Il teologo Pierangelo Sequeri in un suo saggio parla proprio di “monoteismo del Sé” [52]. Il processo di umanizzazione si compie con questo decentramento che significa anche spoliazione radicale dell’io motore indefesso di invidia, risentimento, vendetta. 

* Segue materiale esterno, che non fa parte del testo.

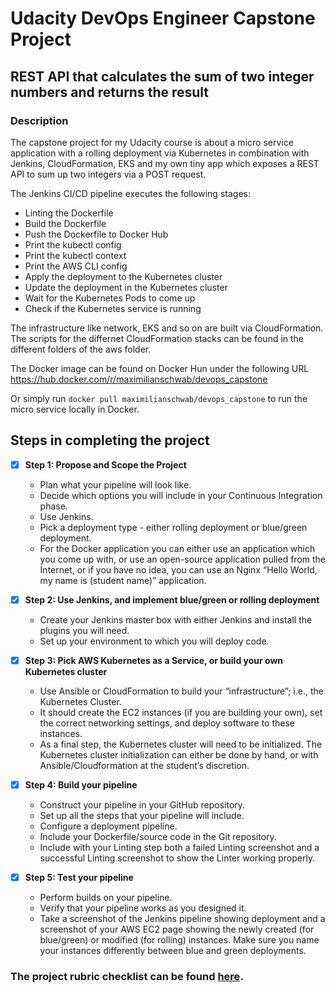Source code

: # Udacity DevOps Engineer Capstone Project

## REST API that calculates the sum of two integer numbers and returns the result

### Description
The capstone project for my Udacity course is about a micro service application with a rolling deployment via Kubernetes in combination with Jenkins, CloudFormation, EKS and my own tiny app which exposes a REST API to sum up two integers via a POST request.

The Jenkins CI/CD pipeline executes the following stages:
- Linting the Dockerfile
- Build the Dockerfile
- Push the Dockerfile to Docker Hub
- Print the kubectl config
- Print the kubectl context
- Print the AWS CLI config
- Apply the deployment to the Kubernetes cluster
- Update the deployment in the Kubernetes cluster
- Wait for the Kubernetes Pods to come up
- Check if the Kubernetes service is running

The infrastructure like network, EKS and so on are built via CloudFormation. The scripts for the differnet CloudFormation stacks can be found in the different folders of the aws folder.

The Docker image can be found on Docker Hun under the following URL https://hub.docker.com/r/maximilianschwab/devops_capstone

Or simply run `docker pull maximilianschwab/devops_capstone` to run the micro service locally in Docker.



## Steps in completing the project

- [x] **Step 1: Propose and Scope the Project**
    - Plan what your pipeline will look like.
    - Decide which options you will include in your Continuous Integration phase.
    - Use Jenkins.
    - Pick a deployment type - either rolling deployment or blue/green deployment.
    - For the Docker application you can either use an application which you come up with, or use an open-source application pulled from the Internet, or if you have no idea, you can use an Nginx “Hello World, my name is (student name)” application.

- [x] **Step 2: Use Jenkins, and implement blue/green or rolling deployment**
    - Create your Jenkins master box with either Jenkins and install the plugins you will need.
    - Set up your environment to which you will deploy code.

- [x] **Step 3: Pick AWS Kubernetes as a Service, or build your own Kubernetes cluster**
    - Use Ansible or CloudFormation to build your “infrastructure”; i.e., the Kubernetes Cluster.
    - It should create the EC2 instances (if you are building your own), set the correct networking settings, and deploy software to these instances.
    - As a final step, the Kubernetes cluster will need to be initialized. The Kubernetes cluster initialization can either be done by hand, or with Ansible/Cloudformation at the student’s discretion.

- [x] **Step 4: Build your pipeline**
    - Construct your pipeline in your GitHub repository.
    - Set up all the steps that your pipeline will include.
    - Configure a deployment pipeline.
    - Include your Dockerfile/source code in the Git repository.
    - Include with your Linting step both a failed Linting screenshot and a successful Linting screenshot to show the Linter working properly.

- [x] **Step 5: Test your pipeline**
    - Perform builds on your pipeline.
    - Verify that your pipeline works as you designed it.
    - Take a screenshot of the Jenkins pipeline showing deployment and a screenshot of your AWS EC2 page showing the newly created (for blue/green) or modified (for rolling) instances. Make sure you name your instances differently between blue and green deployments.

### The project rubric checklist can be found [here](./PROJECT_SPECIFICATION.md).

La grande lotta (umana, spirituale, religiosa) di Gesù, come di ogni uomo, è stata vincere il male in se stesso; ma vincere il male in se stesso significa arrivare a vincere la tirannia dell’ego. 

Ritornano le tentazioni. 

Gesù vince la grande tentazione dell’ego. Viene in mente ancora La leggenda del Grande Inquisitore: Gesù ha voluto preservare la libertà dell’uomo, si è immesso nella grande fatica di lottare contro le pretese e le tirannie dell’ego. Lo ha fatto con la preghiera che, anche per noi, è cammino con cui purificare le false immagini di Dio. La preghiera mi obbliga quotidianamente a tenere fisso lo sguardo sul Crocifisso, che non è proprio l’immagine che noi ci aspetteremmo di Dio, e ad abbattere le pretese quotidiane dell’io. Gesù ha vinto la dittatura dell’ego, ed è così che ha affermato il primato di Dio. 

NOTE 

48 “[A paragone] degli animali, che dicono sempre di sì alla realtà [...] l’uomo è ‘colui-chepuò-dire-di-no’, ‘l’asceta della vita’, l’eterno protestante nei confronti della semplice realtà”, Max Scheler, La posizione dell’uomo nel cosmo, ed. Franco Angeli 2002. 

49 Etty Hillesum, Diario 1941-1942 edizione integrale, ed. Adelphi 2012. 

50 Elie Wiesel, La notte, ed. Giuntina 1995 

51 L’espressione si trova nella Vulgata, la traduzione latina operata da Gerolamo di Is 24,16 e ha poi conosciuto una lunga storia nella tradizione cristiana dall’antichità fino ai tempi moderni con Edith Stein. 

52 Pierangelo Sequeri, La cruna dell’Ego. Uscire dal monoteismo del Sé, ed. Vita e Pensiero 2017.